Work instruction: Set down exactly, from the records below, the line with "17683.0 | 0.9265396143188374 |" through the line with "21103.0 | 6.211060038857035 |", and nothing else.

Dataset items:
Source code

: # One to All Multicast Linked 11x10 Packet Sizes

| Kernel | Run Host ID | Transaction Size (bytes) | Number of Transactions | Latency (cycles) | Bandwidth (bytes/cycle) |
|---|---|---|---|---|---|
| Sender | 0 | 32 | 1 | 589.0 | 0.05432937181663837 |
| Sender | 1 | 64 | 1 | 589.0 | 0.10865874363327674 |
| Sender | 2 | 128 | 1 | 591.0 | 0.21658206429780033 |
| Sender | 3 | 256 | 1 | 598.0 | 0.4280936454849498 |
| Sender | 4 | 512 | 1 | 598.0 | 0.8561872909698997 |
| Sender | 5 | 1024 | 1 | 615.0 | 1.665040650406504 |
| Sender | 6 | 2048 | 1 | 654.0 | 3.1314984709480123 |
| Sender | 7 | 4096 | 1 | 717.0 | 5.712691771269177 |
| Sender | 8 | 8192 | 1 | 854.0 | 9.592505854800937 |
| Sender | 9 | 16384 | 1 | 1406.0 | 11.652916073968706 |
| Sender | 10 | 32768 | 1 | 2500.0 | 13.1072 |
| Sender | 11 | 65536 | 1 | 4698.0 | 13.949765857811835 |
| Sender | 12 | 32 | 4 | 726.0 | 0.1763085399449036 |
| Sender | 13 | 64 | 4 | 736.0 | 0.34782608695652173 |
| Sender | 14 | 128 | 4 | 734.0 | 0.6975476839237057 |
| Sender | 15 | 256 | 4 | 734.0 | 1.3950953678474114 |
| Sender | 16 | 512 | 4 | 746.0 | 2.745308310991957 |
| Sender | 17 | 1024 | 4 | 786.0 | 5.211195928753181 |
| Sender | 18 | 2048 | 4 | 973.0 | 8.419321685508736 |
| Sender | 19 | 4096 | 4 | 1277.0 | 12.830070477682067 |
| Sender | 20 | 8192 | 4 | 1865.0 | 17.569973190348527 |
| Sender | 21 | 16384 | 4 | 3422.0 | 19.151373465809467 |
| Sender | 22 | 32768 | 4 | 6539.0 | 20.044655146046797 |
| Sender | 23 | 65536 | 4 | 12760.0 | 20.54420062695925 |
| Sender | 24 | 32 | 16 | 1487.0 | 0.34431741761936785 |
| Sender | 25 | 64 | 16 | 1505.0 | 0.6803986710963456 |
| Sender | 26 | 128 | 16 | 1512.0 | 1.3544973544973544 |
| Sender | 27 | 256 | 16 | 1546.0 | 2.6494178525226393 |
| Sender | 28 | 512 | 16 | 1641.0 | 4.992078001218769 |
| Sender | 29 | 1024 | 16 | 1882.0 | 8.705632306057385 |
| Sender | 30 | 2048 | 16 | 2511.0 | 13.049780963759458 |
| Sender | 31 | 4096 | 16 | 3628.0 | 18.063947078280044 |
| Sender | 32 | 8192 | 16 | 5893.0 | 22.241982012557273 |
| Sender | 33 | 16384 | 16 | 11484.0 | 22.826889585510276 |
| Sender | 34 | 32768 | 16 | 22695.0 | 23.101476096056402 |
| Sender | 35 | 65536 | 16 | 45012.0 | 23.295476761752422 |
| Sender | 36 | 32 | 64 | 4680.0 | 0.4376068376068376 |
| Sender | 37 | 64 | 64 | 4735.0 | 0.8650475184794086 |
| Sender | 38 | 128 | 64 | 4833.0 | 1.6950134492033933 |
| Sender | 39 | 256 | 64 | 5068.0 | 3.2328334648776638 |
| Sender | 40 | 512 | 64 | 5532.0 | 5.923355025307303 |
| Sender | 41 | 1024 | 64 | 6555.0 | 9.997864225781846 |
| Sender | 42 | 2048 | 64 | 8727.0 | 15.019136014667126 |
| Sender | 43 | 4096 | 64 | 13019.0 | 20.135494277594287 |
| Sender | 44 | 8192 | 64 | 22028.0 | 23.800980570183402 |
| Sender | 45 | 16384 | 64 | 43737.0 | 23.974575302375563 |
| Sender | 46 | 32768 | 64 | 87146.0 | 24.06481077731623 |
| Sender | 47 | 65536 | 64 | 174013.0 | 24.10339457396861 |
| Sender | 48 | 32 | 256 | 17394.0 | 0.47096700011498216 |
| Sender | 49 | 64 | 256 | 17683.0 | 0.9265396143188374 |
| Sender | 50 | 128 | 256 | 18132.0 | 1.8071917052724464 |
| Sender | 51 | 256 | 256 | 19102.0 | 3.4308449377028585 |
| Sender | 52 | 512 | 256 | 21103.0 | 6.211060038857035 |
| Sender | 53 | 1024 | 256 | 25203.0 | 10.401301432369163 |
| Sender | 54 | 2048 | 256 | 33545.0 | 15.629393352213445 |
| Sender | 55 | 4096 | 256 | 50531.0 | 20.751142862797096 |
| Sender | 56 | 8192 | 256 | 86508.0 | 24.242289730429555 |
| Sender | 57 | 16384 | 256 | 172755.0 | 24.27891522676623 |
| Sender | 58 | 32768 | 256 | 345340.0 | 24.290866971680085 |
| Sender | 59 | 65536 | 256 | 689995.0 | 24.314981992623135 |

Expected output:
| Sender | 49 | 64 | 256 | 17683.0 | 0.9265396143188374 |
| Sender | 50 | 128 | 256 | 18132.0 | 1.8071917052724464 |
| Sender | 51 | 256 | 256 | 19102.0 | 3.4308449377028585 |
| Sender | 52 | 512 | 256 | 21103.0 | 6.211060038857035 |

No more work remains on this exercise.